• [How to complete this task]
Which lines of the entries below hold the word "particular"? Report each of them.

Saved data entries:
----
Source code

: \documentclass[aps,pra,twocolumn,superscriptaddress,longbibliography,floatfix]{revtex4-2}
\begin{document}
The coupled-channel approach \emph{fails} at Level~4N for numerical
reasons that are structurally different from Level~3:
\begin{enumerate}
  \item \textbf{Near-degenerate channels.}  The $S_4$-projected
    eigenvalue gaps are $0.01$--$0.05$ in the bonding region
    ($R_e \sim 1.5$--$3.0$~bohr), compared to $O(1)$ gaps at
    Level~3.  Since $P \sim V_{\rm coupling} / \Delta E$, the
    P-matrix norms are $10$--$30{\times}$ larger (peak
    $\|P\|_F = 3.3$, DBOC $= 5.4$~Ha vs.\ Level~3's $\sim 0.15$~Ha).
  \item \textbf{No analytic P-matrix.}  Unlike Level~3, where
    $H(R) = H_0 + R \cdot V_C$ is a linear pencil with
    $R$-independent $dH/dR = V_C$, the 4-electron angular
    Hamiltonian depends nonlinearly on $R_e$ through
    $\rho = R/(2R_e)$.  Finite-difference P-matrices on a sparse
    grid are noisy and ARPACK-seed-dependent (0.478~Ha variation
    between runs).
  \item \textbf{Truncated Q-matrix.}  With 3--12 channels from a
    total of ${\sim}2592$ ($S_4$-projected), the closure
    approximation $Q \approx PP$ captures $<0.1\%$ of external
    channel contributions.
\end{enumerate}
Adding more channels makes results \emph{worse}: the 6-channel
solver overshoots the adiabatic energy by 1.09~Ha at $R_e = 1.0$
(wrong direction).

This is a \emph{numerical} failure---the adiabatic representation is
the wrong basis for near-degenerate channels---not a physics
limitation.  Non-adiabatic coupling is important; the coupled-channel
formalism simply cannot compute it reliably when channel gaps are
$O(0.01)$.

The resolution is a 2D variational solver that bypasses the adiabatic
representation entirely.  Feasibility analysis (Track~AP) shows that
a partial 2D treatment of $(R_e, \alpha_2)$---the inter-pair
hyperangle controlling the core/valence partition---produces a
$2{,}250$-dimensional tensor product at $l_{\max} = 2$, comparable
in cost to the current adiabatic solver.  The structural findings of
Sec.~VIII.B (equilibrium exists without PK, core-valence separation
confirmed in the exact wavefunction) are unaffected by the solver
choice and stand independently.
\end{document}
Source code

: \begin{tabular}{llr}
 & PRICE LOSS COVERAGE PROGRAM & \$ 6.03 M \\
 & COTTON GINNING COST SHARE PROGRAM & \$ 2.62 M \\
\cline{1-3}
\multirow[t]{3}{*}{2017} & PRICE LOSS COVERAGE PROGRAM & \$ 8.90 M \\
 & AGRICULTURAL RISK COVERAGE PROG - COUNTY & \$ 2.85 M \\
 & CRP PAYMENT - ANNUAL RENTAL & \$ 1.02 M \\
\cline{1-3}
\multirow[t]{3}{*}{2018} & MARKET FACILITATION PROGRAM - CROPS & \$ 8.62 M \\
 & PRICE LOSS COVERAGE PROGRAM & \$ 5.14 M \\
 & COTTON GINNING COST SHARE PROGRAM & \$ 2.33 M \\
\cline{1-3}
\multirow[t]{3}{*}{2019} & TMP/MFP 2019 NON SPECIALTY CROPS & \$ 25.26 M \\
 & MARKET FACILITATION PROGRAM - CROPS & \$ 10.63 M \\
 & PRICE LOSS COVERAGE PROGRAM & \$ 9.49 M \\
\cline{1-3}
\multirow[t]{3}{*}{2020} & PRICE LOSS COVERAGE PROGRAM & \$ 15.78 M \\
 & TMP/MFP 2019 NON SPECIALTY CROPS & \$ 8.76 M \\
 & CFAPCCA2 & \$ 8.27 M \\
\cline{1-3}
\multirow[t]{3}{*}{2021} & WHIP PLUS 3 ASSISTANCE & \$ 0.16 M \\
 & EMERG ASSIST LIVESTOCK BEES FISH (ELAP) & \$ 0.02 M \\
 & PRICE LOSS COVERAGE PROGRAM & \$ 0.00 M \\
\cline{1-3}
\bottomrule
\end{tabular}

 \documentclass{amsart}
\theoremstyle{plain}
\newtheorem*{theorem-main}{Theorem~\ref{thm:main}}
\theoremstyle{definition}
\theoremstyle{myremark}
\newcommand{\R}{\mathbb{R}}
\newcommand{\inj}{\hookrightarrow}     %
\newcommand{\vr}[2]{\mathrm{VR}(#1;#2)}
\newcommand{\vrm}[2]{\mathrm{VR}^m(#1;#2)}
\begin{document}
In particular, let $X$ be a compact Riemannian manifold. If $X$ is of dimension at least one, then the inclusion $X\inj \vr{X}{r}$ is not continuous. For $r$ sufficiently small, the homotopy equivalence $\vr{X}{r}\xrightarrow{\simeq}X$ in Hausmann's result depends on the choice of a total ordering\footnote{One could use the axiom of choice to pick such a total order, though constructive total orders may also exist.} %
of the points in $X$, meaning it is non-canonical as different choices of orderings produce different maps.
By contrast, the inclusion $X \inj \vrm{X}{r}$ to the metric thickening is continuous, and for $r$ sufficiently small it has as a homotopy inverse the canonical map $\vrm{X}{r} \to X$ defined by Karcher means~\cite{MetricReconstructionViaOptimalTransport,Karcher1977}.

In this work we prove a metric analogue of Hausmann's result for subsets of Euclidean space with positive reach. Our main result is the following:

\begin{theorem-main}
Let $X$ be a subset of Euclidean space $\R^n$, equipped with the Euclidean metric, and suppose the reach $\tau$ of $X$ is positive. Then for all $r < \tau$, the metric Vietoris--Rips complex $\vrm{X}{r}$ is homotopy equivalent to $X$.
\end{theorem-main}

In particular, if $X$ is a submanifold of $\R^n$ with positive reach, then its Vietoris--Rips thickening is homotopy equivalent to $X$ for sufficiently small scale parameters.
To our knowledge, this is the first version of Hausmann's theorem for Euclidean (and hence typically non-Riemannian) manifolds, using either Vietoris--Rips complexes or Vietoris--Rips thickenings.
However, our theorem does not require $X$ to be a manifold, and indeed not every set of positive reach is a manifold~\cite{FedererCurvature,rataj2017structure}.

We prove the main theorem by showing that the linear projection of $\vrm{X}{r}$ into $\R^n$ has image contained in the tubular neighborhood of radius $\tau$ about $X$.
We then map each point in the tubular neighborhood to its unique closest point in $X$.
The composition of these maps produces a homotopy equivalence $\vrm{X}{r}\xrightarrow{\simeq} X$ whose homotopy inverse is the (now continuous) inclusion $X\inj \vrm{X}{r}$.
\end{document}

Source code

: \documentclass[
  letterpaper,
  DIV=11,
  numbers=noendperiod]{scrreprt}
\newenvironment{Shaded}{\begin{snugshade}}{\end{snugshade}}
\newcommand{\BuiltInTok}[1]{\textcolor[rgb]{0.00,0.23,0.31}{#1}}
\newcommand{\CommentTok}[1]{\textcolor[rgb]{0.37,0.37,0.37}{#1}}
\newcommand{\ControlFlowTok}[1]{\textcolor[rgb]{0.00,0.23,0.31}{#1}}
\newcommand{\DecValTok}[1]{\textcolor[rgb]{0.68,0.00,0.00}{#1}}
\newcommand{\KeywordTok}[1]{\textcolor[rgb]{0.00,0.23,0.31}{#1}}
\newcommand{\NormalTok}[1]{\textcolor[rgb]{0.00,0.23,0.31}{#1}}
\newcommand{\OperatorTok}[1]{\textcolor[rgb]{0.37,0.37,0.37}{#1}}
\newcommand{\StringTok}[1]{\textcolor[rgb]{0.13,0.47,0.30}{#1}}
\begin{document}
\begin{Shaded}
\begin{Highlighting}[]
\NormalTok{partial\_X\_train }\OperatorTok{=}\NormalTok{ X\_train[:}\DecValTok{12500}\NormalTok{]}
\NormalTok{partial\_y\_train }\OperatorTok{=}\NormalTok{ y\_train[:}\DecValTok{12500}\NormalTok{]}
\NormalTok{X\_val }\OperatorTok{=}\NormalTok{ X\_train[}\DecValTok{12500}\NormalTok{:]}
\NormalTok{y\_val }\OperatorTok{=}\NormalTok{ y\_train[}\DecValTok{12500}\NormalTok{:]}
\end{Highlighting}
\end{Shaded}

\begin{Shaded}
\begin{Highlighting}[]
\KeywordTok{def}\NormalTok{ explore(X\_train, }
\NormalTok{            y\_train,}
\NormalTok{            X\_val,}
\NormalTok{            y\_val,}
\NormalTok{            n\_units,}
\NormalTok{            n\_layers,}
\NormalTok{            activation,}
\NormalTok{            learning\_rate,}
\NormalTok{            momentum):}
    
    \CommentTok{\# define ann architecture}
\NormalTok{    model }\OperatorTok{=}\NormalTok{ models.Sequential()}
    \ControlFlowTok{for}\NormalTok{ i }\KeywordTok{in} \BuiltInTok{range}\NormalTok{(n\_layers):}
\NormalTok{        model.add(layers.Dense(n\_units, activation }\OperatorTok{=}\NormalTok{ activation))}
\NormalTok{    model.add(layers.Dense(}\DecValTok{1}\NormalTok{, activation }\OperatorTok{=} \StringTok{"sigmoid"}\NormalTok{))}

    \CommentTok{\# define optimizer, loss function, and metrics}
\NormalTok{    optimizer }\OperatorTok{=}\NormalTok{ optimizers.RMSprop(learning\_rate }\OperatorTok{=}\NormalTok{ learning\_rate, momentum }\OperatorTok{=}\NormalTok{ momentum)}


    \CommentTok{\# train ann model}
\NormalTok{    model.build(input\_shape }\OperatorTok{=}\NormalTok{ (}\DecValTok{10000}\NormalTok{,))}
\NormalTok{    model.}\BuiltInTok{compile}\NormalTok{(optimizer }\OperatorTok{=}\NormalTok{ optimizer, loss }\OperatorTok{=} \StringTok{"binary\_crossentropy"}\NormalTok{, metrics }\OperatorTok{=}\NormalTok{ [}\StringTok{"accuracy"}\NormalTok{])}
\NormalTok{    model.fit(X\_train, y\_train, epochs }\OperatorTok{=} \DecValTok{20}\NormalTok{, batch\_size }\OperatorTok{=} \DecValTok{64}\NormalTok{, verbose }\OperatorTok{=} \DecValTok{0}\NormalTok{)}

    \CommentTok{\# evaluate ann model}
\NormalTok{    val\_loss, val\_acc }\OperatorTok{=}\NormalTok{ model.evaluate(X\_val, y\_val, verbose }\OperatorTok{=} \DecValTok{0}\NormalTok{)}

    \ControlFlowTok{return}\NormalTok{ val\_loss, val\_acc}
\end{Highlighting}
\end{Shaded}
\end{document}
----
• [Answer to this problem]
In particular, let $X$ be a compact Riemannian manifold. If $X$ is of dimension at least one, then the inclusion $X\inj \vr{X}{r}$ is not continuous. For $r$ sufficiently small, the homotopy equivalence $\vr{X}{r}\xrightarrow{\simeq}X$ in Hausmann's result depends on the choice of a total ordering\footnote{One could use the axiom of choice to pick such a total order, though constructive total orders may also exist.} %
In particular, if $X$ is a submanifold of $\R^n$ with positive reach, then its Vietoris--Rips thickening is homotopy equivalent to $X$ for sufficiently small scale parameters.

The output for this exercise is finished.